THE HAPPINESS FACTOR #2: MEANINGFUL WORK
I have excelled at every job I have ever had. I may not have always been the most efficient or skilled worker, but I am almost always one of the favorites. Much of my success is likely due to the fact that I smile constantly. Coincidentally, in most of the photographs from my childhood I am wearing this awkward smirk because I was never quite sure what it felt like to smile. My family would always get after me about it. “Why are you making that face? You have such a nice smile, cut it out!” In which I would further contort my face into a catawampus mess in an attempt to please them. It wasn’t until a few years ago that I realized smiling was more or less my default face. I am sure it has been a greater asset to me then I will ever know.
What has also been beneficial is the positive attitude I try to bring with me in everything I do. To the best of my ability, I try to match my supervisor’s sense of importance when accomplishing assigned tasks, and I set off to accomplish the tasks enthusiastically when I am asked to. I don’t do this because I want to kiss my boss’ ass; I do it because it genuinely makes my job more enjoyable. Additionally, I make a point to avoid co-workers who emit a negative aura. The complaints, the poor attitude; it is contagious, and I do not want to be miserable while I work. However, I have still never quite been able to be fully satisfied with whatever job I have held. I inevitably reach a point where I wake up each morning, sit on the edge of my bed, stare at my feet, and think, “What the hell am I doing this for?”
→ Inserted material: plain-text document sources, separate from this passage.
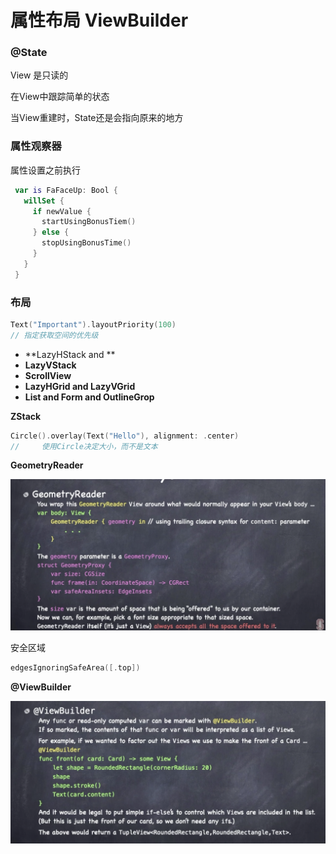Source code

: # 属性布局 ViewBuilder

### @State

View 是只读的

在View中跟踪简单的状态

当View重建时，State还是会指向原来的地方

### 属性观察器

属性设置之前执行

```swift
 var is FaFaceUp: Bool {
   willSet {
     if newValue {
       startUsingBonusTiem() 
     } else {
       stopUsingBonusTime()
     }
   }
 }
```

### 布局

```swift
Text("Important").layoutPriority(100)
// 指定获取空间的优先级
```

- **LazyHStack and **
- **LazyVStack** 
- **ScrollView**
- **LazyHGrid and LazyVGrid**
- **List and Form and OutlineGrop**

**ZStack**

 ```swift
 Circle().overlay(Text("Hello"), alignment: .center)
 // 	使用Circle决定大小，而不是文本
 ```

**GeometryReader** 

![image-20221217151115735](lec5.assets/image-20221217151115735.png)

安全区域

```swift
edgesIgnoringSafeArea([.top])
```

**@ViewBuilder**

 ![image-20221217153330581](lec5.assets/image-20221217153330581.png)

 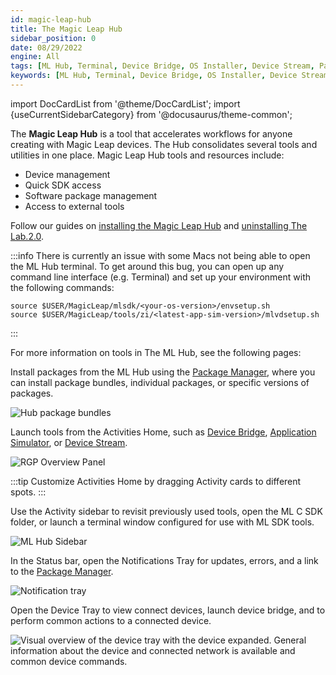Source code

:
 ```yaml
---
id: magic-leap-hub
title: The Magic Leap Hub
sidebar_position: 0
date: 08/29/2022
engine: All
tags: [ML Hub, Terminal, Device Bridge, OS Installer, Device Stream, Package Manager]
keywords: [ML Hub, Terminal, Device Bridge, OS Installer, Device Stream, Package Manager]
---
```


import DocCardList from '@theme/DocCardList';
import {useCurrentSidebarCategory} from '@docusaurus/theme-common';

The **Magic Leap Hub** is a tool that accelerates workflows for anyone creating with Magic Leap devices. The Hub consolidates several tools and utilities in one place. Magic Leap Hub tools and resources include:

- Device management
- Quick SDK access
- Software package management
- Access to external tools

Follow our guides on [installing the Magic Leap Hub](/docs/guides/getting-started/install-the-tools.md#install-magic-leap-hub) and [uninstalling The Lab.2.0](/docs/guides/developer-tools/ml-hub/uninstall-lab-2-0.md).

:::info
There is currently an issue with some Macs not being able to open the ML Hub terminal. To get around this bug, you can open up any command line interface (e.g. Terminal) and set up your environment with the following commands:

```shell
source $USER/MagicLeap/mlsdk/<your-os-version>/envsetup.sh
source $USER/MagicLeap/tools/zi/<latest-app-sim-version>/mlvdsetup.sh
```

:::

For more information on tools in The ML Hub, see the following pages:

<DocCardList items={useCurrentSidebarCategory().items}/>

Install packages from the ML Hub using the [Package Manager](/docs/guides/developer-tools/ml-hub/ml-hub-package-manager.md), where you can install package bundles, individual packages, or specific versions of packages.

![Hub package bundles](/img/ml-hub/ml_hub_package_bundles.png)

Launch tools from the Activities Home, such as [Device Bridge](/docs/guides/developer-tools/ml-hub/ml-hub-device-bridge.md), [Application Simulator](/docs/guides/developer-tools/app-sim/using-app-sim.md), or [Device Stream](/docs/guides/developer-tools/ml-hub/ml-hub-device-stream.md).

![RGP Overview Panel](/img/ml-hub/ml_hub.png)

:::tip
Customize Activities Home by dragging Activity cards to different spots.
:::

Use the Activity sidebar to revisit previously used tools, open the ML C SDK folder, or launch a terminal window configured for use with ML SDK tools.

![ML Hub Sidebar](/img/ml-hub/ml_hub_sidebar.png)

In the Status bar, open the Notifications Tray for updates, errors, and a link to the [Package Manager](/docs/guides/developer-tools/ml-hub/ml-hub-package-manager.md).

![Notification tray](/img/ml-hub/notification_tray.png)

Open the Device Tray to view connect devices, launch device bridge, and to perform common actions to a connected device.

![Visual overview of the device tray with the device expanded. General information about the device and connected network is available and common device commands.](/img/ml-hub/device_bridge.png)

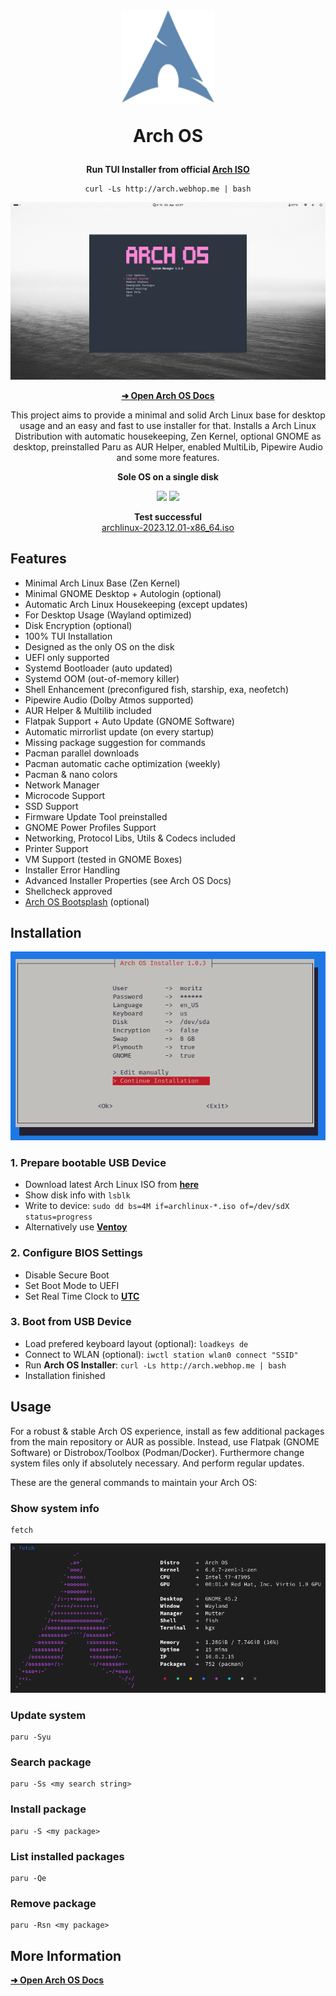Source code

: <h1 align="center">
  <img src="./logo.svg" width="150" height="150"/>
  <p>Arch OS</p>
</h1>

<p align="center"><strong>Run TUI Installer from official <a target="_blank" href="https://archlinux.org/download/">Arch ISO</a></strong></p>

<div align="center">

```
curl -Ls http://arch.webhop.me | bash
```

</div>

<p align="center"><img src="./screenshots/desktop.jpg" /></p>

<div align="center">

**[➜ Open Arch OS Docs](DOCS.md)**

</div>

<p align="center">
This project aims to provide a minimal and solid Arch Linux base for desktop usage and an easy and fast to use installer for that.
Installs a Arch Linux Distribution with automatic housekeeping, Zen Kernel, optional GNOME as desktop, preinstalled Paru as AUR Helper, enabled MultiLib, Pipewire Audio and some more features.
</p>

<p align="center"><strong>Sole OS on a single disk</strong></p>

<p align="center">
  <img src="https://img.shields.io/badge/MAINTAINED-YES-green?style=for-the-badge">
  <img src="https://img.shields.io/badge/LICENSE-MIT-blue?style=for-the-badge">
</p>

<p align="center">
  <strong>Test successful</strong>
  <br>
  <a target="_blank" href="https://www.archlinux.de/releases/2023.12.01">archlinux-2023.12.01-x86_64.iso</a>
</p>

## Features

- Minimal Arch Linux Base (Zen Kernel)
- Minimal GNOME Desktop + Autologin (optional)
- Automatic Arch Linux Housekeeping (except updates)
- For Desktop Usage (Wayland optimized)
- Disk Encryption (optional)
- 100% TUI Installation
- Designed as the only OS on the disk
- UEFI only supported
- Systemd Bootloader (auto updated)
- Systemd OOM (out-of-memory killer)
- Shell Enhancement (preconfigured fish, starship, exa, neofetch)
- Pipewire Audio (Dolby Atmos supported)
- AUR Helper & Multilib included
- Flatpak Support + Auto Update (GNOME Software)
- Automatic mirrorlist update (on every startup)
- Missing package suggestion for commands
- Pacman parallel downloads
- Pacman automatic cache optimization (weekly)
- Pacman & nano colors
- Network Manager
- Microcode Support
- SSD Support
- Firmware Update Tool preinstalled
- GNOME Power Profiles Support
- Networking, Protocol Libs, Utils & Codecs included
- Printer Support
- VM Support (tested in GNOME Boxes)
- Installer Error Handling
- Advanced Installer Properties (see Arch OS Docs)
- Shellcheck approved
- [Arch OS Bootsplash](https://github.com/murkl/plymouth-theme-arch-os) (optional)

## Installation

<p><img src="./screenshots/installer.png" /></p>

### 1. Prepare bootable USB Device

- Download latest Arch Linux ISO from **[here](https://www.archlinux.de/download)**
- Show disk info with `lsblk`
- Write to device: `sudo dd bs=4M if=archlinux-*.iso of=/dev/sdX status=progress`
- Alternatively use **[Ventoy](https://www.ventoy.net/en/download.html)**

### 2. Configure BIOS Settings

- Disable Secure Boot
- Set Boot Mode to UEFI
- Set Real Time Clock to **[UTC](https://time.is/de/UTC)**

### 3. Boot from USB Device

- Load prefered keyboard layout (optional): `loadkeys de`
- Connect to WLAN (optional): `iwctl station wlan0 connect "SSID"`
- Run **Arch OS Installer**: `curl -Ls http://arch.webhop.me | bash`
- Installation finished

## Usage

For a robust & stable Arch OS experience, install as few additional packages from the main repository or AUR as possible. Instead, use Flatpak (GNOME Software) or Distrobox/Toolbox (Podman/Docker). Furthermore change system files only if absolutely necessary. And perform regular updates.

These are the general commands to maintain your Arch OS:

### Show system info

```
fetch
```

<img src="screenshots/neofetch.png" />

### Update system

```
paru -Syu
```

### Search package

```
paru -Ss <my search string>
```

### Install package

```
paru -S <my package>
```

### List installed packages

```
paru -Qe
```

### Remove package

```
paru -Rsn <my package>
```

## More Information

**[➜ Open Arch OS Docs](DOCS.md)**
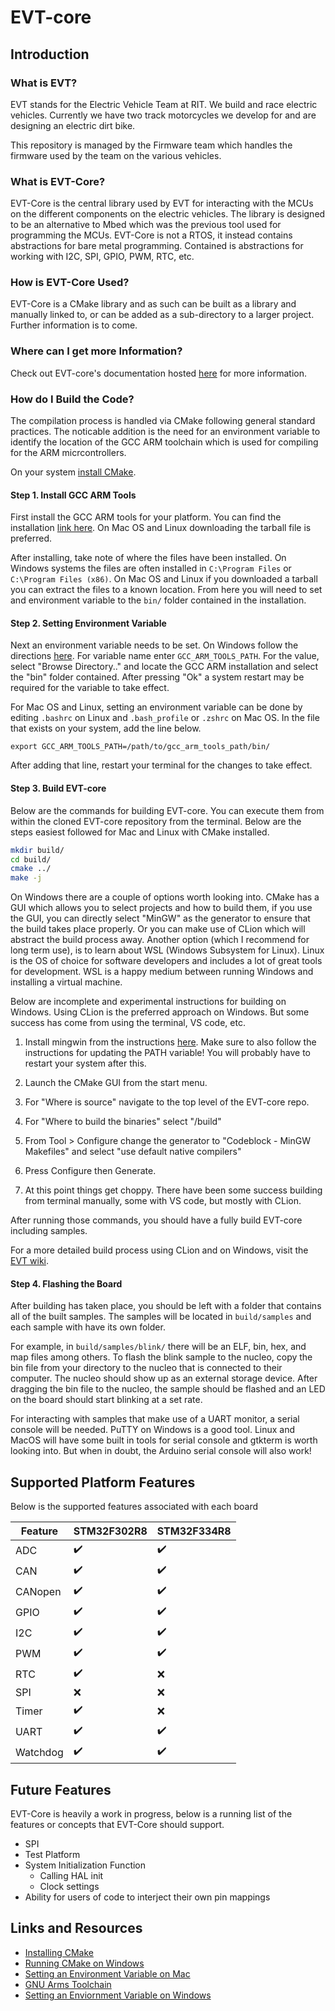 # EVT-core

## Introduction

### What is EVT?
EVT stands for the Electric Vehicle Team at RIT. We build and race electric
vehicles. Currently we have two track motorcycles we develop for and are
designing an electric dirt bike.

This repository is managed by the Firmware team which handles the firmware
used by the team on the various vehicles.

### What is EVT-Core?
EVT-Core is the central library used by EVT for interacting with the MCUs on
the different components on the electric vehicles. The library is designed to
be an alternative to Mbed which was the previous tool used for programming the
MCUs. EVT-Core is not a RTOS, it instead contains abstractions for bare metal
programming. Contained is abstractions for working with I2C, SPI, GPIO, PWM,
RTC, etc.

### How is EVT-Core Used?

EVT-Core is a CMake library and as such can be built as a library and
manually linked to, or can be added as a sub-directory to a larger project.
Further information is to come.

### Where can I get more Information?

Check out EVT-core's documentation hosted [here](https://evt-core.readthedocs.io/en/latest/)
for more information.

### How do I Build the Code?

The compilation process is handled via CMake following general standard
practices. The noticable addition is the need for an environment variable
to identify the location of the GCC ARM toolchain which is used for compiling
for the ARM micrcontrollers.

On your system [install CMake](https://cmake.org/install/).

#### Step 1. Install GCC ARM Tools

First install the GCC ARM tools for your platform. You can find the
installation [link here](https://developer.arm.com/tools-and-software/open-source-software/developer-tools/gnu-toolchain/gnu-rm/downloads).
On Mac OS and Linux downloading the tarball file is preferred.

After installing, take note of where the files have been installed. On Windows
systems the files are often installed in `C:\Program Files` or `C:\Program Files (x86)`.
On Mac OS and Linux if you downloaded a tarball you can extract the files to
a known location. From here you will need to set and environment variable to
the `bin/` folder contained in the installation.

#### Step 2. Setting Environment Variable

Next an environment variable needs to be set. On Windows follow
the directions [here](https://kb.wisc.edu/cae/page.php?id=24500). For variable
name enter `GCC_ARM_TOOLS_PATH`. For the value, select "Browse Directory.."
and locate the GCC ARM installation and select the "bin" folder contained. After
pressing "Ok" a system restart may be required for the variable to take effect.

For Mac OS and Linux, setting an environment variable can be done by
editing `.bashrc` on Linux and `.bash_profile` or `.zshrc` on Mac OS. In
the file that exists on your system, add the line below.

```
export GCC_ARM_TOOLS_PATH=/path/to/gcc_arm_tools_path/bin/
```

After adding that line, restart your terminal for the changes to take effect.

#### Step 3. Build EVT-core

Below are the commands for building EVT-core. You can execute them from
within the cloned EVT-core repository from the terminal. Below are the steps
easiest followed for Mac and Linux with CMake installed.

```bash
mkdir build/
cd build/
cmake ../
make -j
```

On Windows there are a couple of options worth looking into. CMake has a GUI
which allows you to select projects and how to build them, if you use the GUI,
you can directly select "MinGW" as the generator to ensure that the build
takes place properly. Or you can make use of CLion which will abstract the
build process away. Another option (which I recommend for long term use), is
to learn about WSL (Windows Subsystem for Linux). Linux is the OS of choice
for software developers and includes a lot of great tools for development. WSL
is a happy medium between running Windows and installing a virtual machine.

Below are incomplete and experimental instructions for building on Windows. Using
CLion is the preferred approach on Windows. But some success has come from using
the terminal, VS code, etc.

1. Install mingwin from the instructions [here](https://www.ics.uci.edu/~pattis/common/handouts/mingweclipse/mingw.html). Make sure to also follow the instructions for updating the PATH
variable! You will probably have to restart your system after this.

2. Launch the CMake GUI from the start menu.

3. For "Where is source" navigate to the top level of the EVT-core repo.

4. For "Where to build the binaries" select "<EVT-core path>/build"

5. From Tool > Configure change the generator to "Codeblock - MinGW Makefiles" and select
"use default native compilers"

6. Press Configure then Generate.

7. At this point things get choppy. There have been some success building from
terminal manually, some with VS code, but mostly with CLion.


After running those commands, you should have a fully build EVT-core including
samples.

For a more detailed build process using CLion and on Windows,
visit the [EVT wiki](https://wiki.rit.edu/display/EVT/Setup+for+EVT-core+Development).

#### Step 4. Flashing the Board

After building has taken place, you should be left with a folder that contains
all of the built samples. The samples will be located in `build/samples` and
each sample with have its own folder.

For example, in `build/samples/blink/` there will be an ELF, bin, hex, and
map files among others. To flash the blink sample to the nucleo, copy the
bin file from your directory to the nucleo that is connected to their computer.
The nucleo should show up as an external storage device. After dragging the
bin file to the nucleo, the sample should be flashed and an LED on the board
should start blinking at a set rate.

For interacting with samples that make use of a UART monitor, a serial console
will be needed. PuTTY on Windows is a good tool. Linux and MacOS will have some
built in tools for serial console and gtkterm is worth looking into.
But when in doubt, the Arduino serial console will also work!

## Supported Platform Features

Below is the supported features associated with each board

| Feature  | STM32F302R8        | STM32F334R8        |
|----------|--------------------|--------------------|
| ADC      | :heavy_check_mark: | :heavy_check_mark: |
| CAN      | :heavy_check_mark: | :heavy_check_mark: |
| CANopen  | :heavy_check_mark: | :heavy_check_mark: |
| GPIO     | :heavy_check_mark: | :heavy_check_mark: |
| I2C      | :heavy_check_mark: | :heavy_check_mark: |
| PWM      | :heavy_check_mark: | :heavy_check_mark: |
| RTC      | :heavy_check_mark: | :x:                |
| SPI      | :x:                | :x:                |
| Timer    | :heavy_check_mark: | :x:                |
| UART     | :heavy_check_mark: | :heavy_check_mark: |
| Watchdog | :heavy_check_mark: | :heavy_check_mark: |

## Future Features

EVT-Core is heavily a work in progress, below is a running list of the features
or concepts that EVT-Core should support.

* SPI
* Test Platform
* System Initialization Function
    * Calling HAL init
    * Clock settings
* Ability for users of code to interject their own pin mappings

## Links and Resources

* [Installing CMake](https://cmake.org/install/)
* [Running CMake on Windows](https://stackoverflow.com/questions/4101456/running-cmake-on-windows)
* [Setting an Environment Variable on Mac](https://phoenixnap.fr/kb/set-environment-variable-mac)
* [GNU Arms Toolchain](https://developer.arm.com/tools-and-software/open-source-software/developer-tools/gnu-toolchain/gnu-rm/downloads)
* [Setting an Enviornment Variable on Windows](https://kb.wisc.edu/cae/page.php?id=24500)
You see, a sense of accomplishment is important, but it will only get me halfway there. In my search for meaningful work, I lacked a sense of purpose. My personal values and morals have never been aligned with the values and morals required to do my job. It feels as if I am always forced to put on one mask at home and put on another at work. I am not merely referring to formalities, but the clear disconnection between my ideology and the goal of the companies who employed me. One can lie to themselves for a while, but their own life may eventually begin to haunt them without a connection between their work and their soul (i.e. midlife crisis). I have witnessed this firsthand, as the many male role models in my life have begun to quietly unravel from their experiences in the military.
At Blue Rock Station, sometimes the connection to my values are obvious. For instance, when I muck out the goat stalls I am not only contributing to the health of an animal that provides me with milk, cheese, and laughter; but I am also creating soil that will be used to grow food in the future. Considering that sustenance is incredibly valuable to human life, it makes standing in shit not seem like such a bad deal. More importantly, though, I want to live in a way that shows a deep appreciation for my environment. I want to minimize the negative impact I have within the scope of my world, and cultivate healthy relationships with the people around me. The people I am currently working for not only support my lifestyle goals, but push me to pursue them. This not only makes the work I do more meaningful, but it kind of makes it not feel like work. Rather, it feels more like, as Annie says, “I am just living my life.”
The life expectancy in this country is nearly 80 years old. At 24, the time I have experienced on this planet will be experienced another two to three times before I die. I do not want to spend it invested into something I hate. I am aware that this will likely make my initial journey into the workforce difficult, but it will be well worth it. Following Jay’s advice: I will find something I enjoy, and when I do not enjoy it anymore, I will find something else to do.